▶ [What is needed] In full and without alteration, print the records below, minus any images.

▶ [Extracted data]
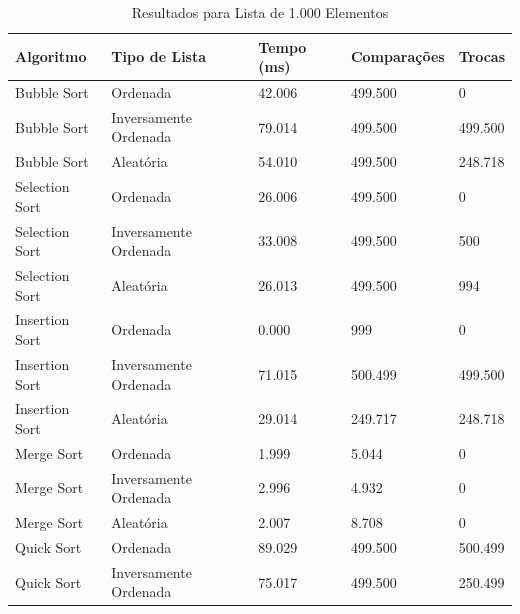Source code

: \documentclass[tcc2]{uftex}
\begin{document}
\begin{table}[h]
\centering
\caption{Resultados para Lista de 1.000 Elementos}
\begin{tabular}{|l|l|l|l|l|}
\hline
\textbf{Algoritmo}   & \textbf{Tipo de Lista}       & \textbf{Tempo (ms)} & \textbf{Comparações} & \textbf{Trocas} \\ \hline
Bubble Sort          & Ordenada                     & 42.006              & 499.500              & 0              \\ \hline
Bubble Sort          & Inversamente Ordenada        & 79.014              & 499.500              & 499.500        \\ \hline
Bubble Sort          & Aleatória                    & 54.010              & 499.500              & 248.718        \\ \hline
Selection Sort       & Ordenada                     & 26.006              & 499.500              & 0              \\ \hline
Selection Sort       & Inversamente Ordenada        & 33.008              & 499.500              & 500            \\ \hline
Selection Sort       & Aleatória                    & 26.013              & 499.500              & 994            \\ \hline
Insertion Sort       & Ordenada                     & 0.000               & 999                  & 0              \\ \hline
Insertion Sort       & Inversamente Ordenada        & 71.015              & 500.499              & 499.500        \\ \hline
Insertion Sort       & Aleatória                    & 29.014              & 249.717              & 248.718        \\ \hline
Merge Sort           & Ordenada                     & 1.999               & 5.044                & 0              \\ \hline
Merge Sort           & Inversamente Ordenada        & 2.996               & 4.932                & 0              \\ \hline
Merge Sort           & Aleatória                    & 2.007               & 8.708                & 0              \\ \hline
Quick Sort           & Ordenada                     & 89.029              & 499.500              & 500.499        \\ \hline
Quick Sort           & Inversamente Ordenada        & 75.017              & 499.500              & 250.499        \\ \hline

\end{tabular}
\end{table}
\end{document}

▶ [Response box]
Source code

: \documentclass[tcc2]{uftex}
\begin{document}
\begin{table}[h]
\centering
\caption{Resultados para Lista de 1.000 Elementos}
\begin{tabular}{|l|l|l|l|l|}
\hline
\textbf{Algoritmo}   & \textbf{Tipo de Lista}       & \textbf{Tempo (ms)} & \textbf{Comparações} & \textbf{Trocas} \\ \hline
Bubble Sort          & Ordenada                     & 42.006              & 499.500              & 0              \\ \hline
Bubble Sort          & Inversamente Ordenada        & 79.014              & 499.500              & 499.500        \\ \hline
Bubble Sort          & Aleatória                    & 54.010              & 499.500              & 248.718        \\ \hline
Selection Sort       & Ordenada                     & 26.006              & 499.500              & 0              \\ \hline
Selection Sort       & Inversamente Ordenada        & 33.008              & 499.500              & 500            \\ \hline
Selection Sort       & Aleatória                    & 26.013              & 499.500              & 994            \\ \hline
Insertion Sort       & Ordenada                     & 0.000               & 999                  & 0              \\ \hline
Insertion Sort       & Inversamente Ordenada        & 71.015              & 500.499              & 499.500        \\ \hline
Insertion Sort       & Aleatória                    & 29.014              & 249.717              & 248.718        \\ \hline
Merge Sort           & Ordenada                     & 1.999               & 5.044                & 0              \\ \hline
Merge Sort           & Inversamente Ordenada        & 2.996               & 4.932                & 0              \\ \hline
Merge Sort           & Aleatória                    & 2.007               & 8.708                & 0              \\ \hline
Quick Sort           & Ordenada                     & 89.029              & 499.500              & 500.499        \\ \hline
Quick Sort           & Inversamente Ordenada        & 75.017              & 499.500              & 250.499        \\ \hline

\end{tabular}
\end{table}
\end{document}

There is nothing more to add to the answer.